I just hadn’t gotten around to the kung fu movie genre, I don’t have any real reason, but I wish I had seen something more than “Kung Fu Panda”, “The Adventures of Jackie Chan”, “The Karate Kid” (old and new) and “The Matrix” as far as martial arts type media goes. If I wanted to really stretch it I would put down “Star Wars” because the lightsaber forms are based on a mix of different Japanese swordsmanship techniques.
I’ve taken judo and have learn bits and pieces from a classmate in high school about kendo, so not just anime and manga, but as for martial arts movies, yeah, the new “The Karate Kid” is as close as it comes for me…
So I was very grateful for the clip of “The finger and the moon” scene on Friday which actually had Bruce Lee. I liked that less than two minute clip better than the entire “Birth of the Dragon” movie.
But in the discussion afterwards, I too noticed the white savoir narrative, the white guy also had to be a buffoon to legitimize the authority of a non-caucasian lead and he was only after the girl. I was inwardly groaning most the movie, with the character Steve acting like a third-wheel on a first date who has to make the whole thing that’s not about him, about him. And because he’s so clueless, everyone just nods and walks away, hoping he will get the hint, but the few too many hits to the head seem to have knocked him senseless.
As an audience member, I was bored and irritated at the annoying, instead of lovable nostalgic, cheesiness of the whole film. Again, annoyed and bored aside from a few laughs from the generic slapstick humor and punchlines. No pun intended.
As a film critic, the dialog was cheap, the plot lazy with the basic camerawork and editing a mess of shot after shot of unaddressed chromatic aberration issues. Overall, “Birth of the Dragon” was a rushed, poorly executed, contrived attempt to recreate the feeling of nostalgia tied to the martial arts genre of film.
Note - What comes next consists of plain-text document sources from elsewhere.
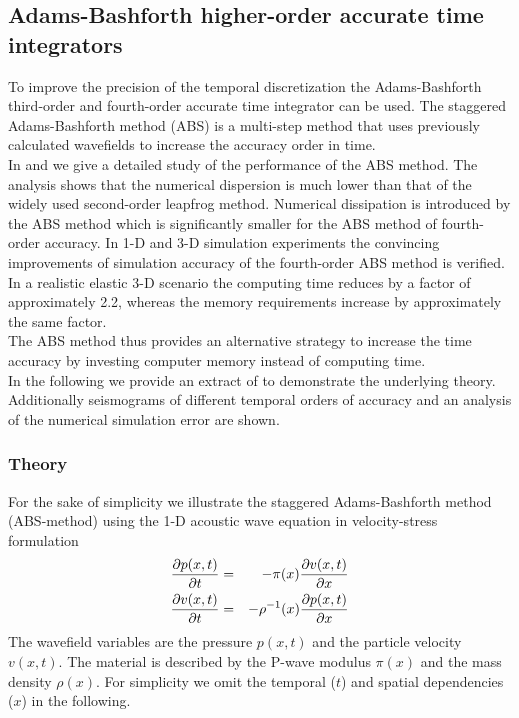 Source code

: \documentclass[11pt,onecolumn,oneside]{article}
\begin{document}
\subsection{Adams-Bashforth higher-order accurate time integrators}
To improve the precision of the temporal discretization the Adams-Bashforth third-order and fourth-order accurate time integrator can be used. 
The staggered Adams-Bashforth method (ABS) is a multi-step method that uses previously calculated wavefields to increase the accuracy order in time.\\
In \cite{bohlen2015higher2} and \cite{bohlen2015higher} we give a detailed study of the performance of the ABS method. The analysis shows that the numerical dispersion is much lower than that of the widely used second-order leapfrog method. Numerical dissipation is introduced by the ABS method which is significantly smaller for the ABS method of fourth-order accuracy. In 1-D and 3-D simulation experiments the convincing improvements of simulation accuracy of the fourth-order ABS method is verified. In a realistic elastic 3-D scenario the computing time reduces by a factor of approximately 2.2, whereas  the memory requirements increase by approximately the same factor. \\
The ABS method thus provides an alternative strategy to increase the time accuracy by investing computer memory instead of computing time.\\

In the following we provide an extract of \cite{bohlen2015higher2} to demonstrate the underlying theory. Additionally seismograms of different temporal orders of accuracy and an analysis of the numerical simulation error are shown.\\ 
\subsubsection{Theory}
For the sake of simplicity we illustrate the staggered Adams-Bashforth method (ABS-method) using the 1-D acoustic wave equation in velocity-stress formulation
\begin{eqnarray}
\frac{\partial p(x,t)}{\partial t}&=& - \pi (x) \frac{\partial v(x,t)}{\partial x}  \notag \\
\frac{\partial v(x,t)}{\partial t}&=& -\rho^{-1}(x) \frac{\partial p(x,t)}{\partial x}
\label{waveequation}
\end{eqnarray}
The wavefield variables are the pressure $p(x,t)$ and the particle velocity $v(x,t)$. The material is described by the P-wave modulus $\pi (x)$ and the mass density $\rho(x)$. For simplicity we omit the temporal ($t$) and spatial dependencies ($x$)  in the following.
\end{document}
Within the scope of the longstanding issues of Hollywood’s racial exclusivity, it fails to pay the proper homage owed to both the defining actor of the film, Bruce Lee, and the audiences that cheered him on. From my perspective, this film is a dirty low blow to the genre, in an industry that is already in over its head using cheap tricks and underhanded tactics to justify and continue to ignore its own narcissistic, white savoir complex, even in the face of intense, justified scrutiny.
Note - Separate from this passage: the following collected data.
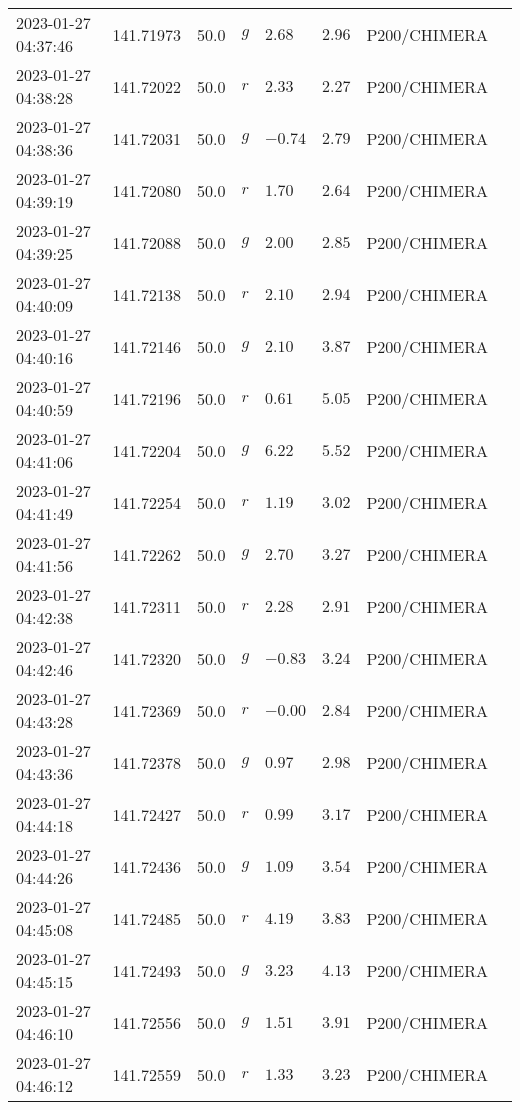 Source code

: \documentclass{nature_plusfigure}
\begin{document}
\begin{supplement}
\begin{center}
\begin{longtable}{llllllll}
2023-01-27 04:37:46 & 141.71973 & 50.0 & $g$ & $2.68$ & $2.96$ & P200/CHIMERA &  \\ 
2023-01-27 04:38:28 & 141.72022 & 50.0 & $r$ & $2.33$ & $2.27$ & P200/CHIMERA &  \\ 
2023-01-27 04:38:36 & 141.72031 & 50.0 & $g$ & $-0.74$ & $2.79$ & P200/CHIMERA &  \\ 
2023-01-27 04:39:19 & 141.72080 & 50.0 & $r$ & $1.70$ & $2.64$ & P200/CHIMERA &  \\ 
2023-01-27 04:39:25 & 141.72088 & 50.0 & $g$ & $2.00$ & $2.85$ & P200/CHIMERA &  \\ 
2023-01-27 04:40:09 & 141.72138 & 50.0 & $r$ & $2.10$ & $2.94$ & P200/CHIMERA &  \\ 
2023-01-27 04:40:16 & 141.72146 & 50.0 & $g$ & $2.10$ & $3.87$ & P200/CHIMERA &  \\ 
2023-01-27 04:40:59 & 141.72196 & 50.0 & $r$ & $0.61$ & $5.05$ & P200/CHIMERA &  \\ 
2023-01-27 04:41:06 & 141.72204 & 50.0 & $g$ & $6.22$ & $5.52$ & P200/CHIMERA &  \\ 
2023-01-27 04:41:49 & 141.72254 & 50.0 & $r$ & $1.19$ & $3.02$ & P200/CHIMERA &  \\ 
2023-01-27 04:41:56 & 141.72262 & 50.0 & $g$ & $2.70$ & $3.27$ & P200/CHIMERA &  \\ 
2023-01-27 04:42:38 & 141.72311 & 50.0 & $r$ & $2.28$ & $2.91$ & P200/CHIMERA &  \\ 
2023-01-27 04:42:46 & 141.72320 & 50.0 & $g$ & $-0.83$ & $3.24$ & P200/CHIMERA &  \\ 
2023-01-27 04:43:28 & 141.72369 & 50.0 & $r$ & $-0.00$ & $2.84$ & P200/CHIMERA &  \\ 
2023-01-27 04:43:36 & 141.72378 & 50.0 & $g$ & $0.97$ & $2.98$ & P200/CHIMERA &  \\ 
2023-01-27 04:44:18 & 141.72427 & 50.0 & $r$ & $0.99$ & $3.17$ & P200/CHIMERA &  \\ 
2023-01-27 04:44:26 & 141.72436 & 50.0 & $g$ & $1.09$ & $3.54$ & P200/CHIMERA &  \\ 
2023-01-27 04:45:08 & 141.72485 & 50.0 & $r$ & $4.19$ & $3.83$ & P200/CHIMERA &  \\ 
2023-01-27 04:45:15 & 141.72493 & 50.0 & $g$ & $3.23$ & $4.13$ & P200/CHIMERA &  \\ 
2023-01-27 04:46:10 & 141.72556 & 50.0 & $g$ & $1.51$ & $3.91$ & P200/CHIMERA &  \\ 
2023-01-27 04:46:12 & 141.72559 & 50.0 & $r$ & $1.33$ & $3.23$ & P200/CHIMERA &  \\ 

\end{longtable}
\end{center}
\end{supplement}
\end{document}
(I used to write film reviews for my previous school paper, so there was at least one published film critic in the room actually.)
So, technically my scholar, audience and film critic views overlap, mostly because in each area, there was still something that was irritating, lazy or “it’s actually about dimwitted Steve” with the execution of this film.
I actually don’t understand, racial issues aside for a moment, how this film even got the green light to be made from a basic plot and dialog standpoint. Even from an action standpoint, there wasn’t very much action and what action there was, wasn’t done very well at all, which I think had largely to do with the poor, generic camerawork and the poor pacing of the cuts in editing for a martial arts film.
If I bring back in the racial aspect, it’s just another Hollywood token film pretending to promote diversity but actually about some dimwit named Steve out to rescue the girl and not Bruce Lee! A film about Bruce Lee should be about Brunce Lee. I haven’t watched a Bruce Lee film, but if I thought they were all like this one, I wouldn’t want to watch the others.
Thankfully they’re not, like I said that two minute clip was better than that whole hour and thirty-eight minutes of me checking the clock on the wall to see when it was over.
(Clock on the wall because I forgot I have a wrist watch now and keep forgetting…I’m a transguy and that watch is both my first watch and first gift I’ve gotten that is specific to being a guy that I didn’t pick out myself. Random, but I really like that watch.)
So likely I will be watching “Enter the Dragon” over break, and maybe the new “Karate Kid”, to see what I didn’t know was there before, prior to this class. A couple of compare and contrast things for myself.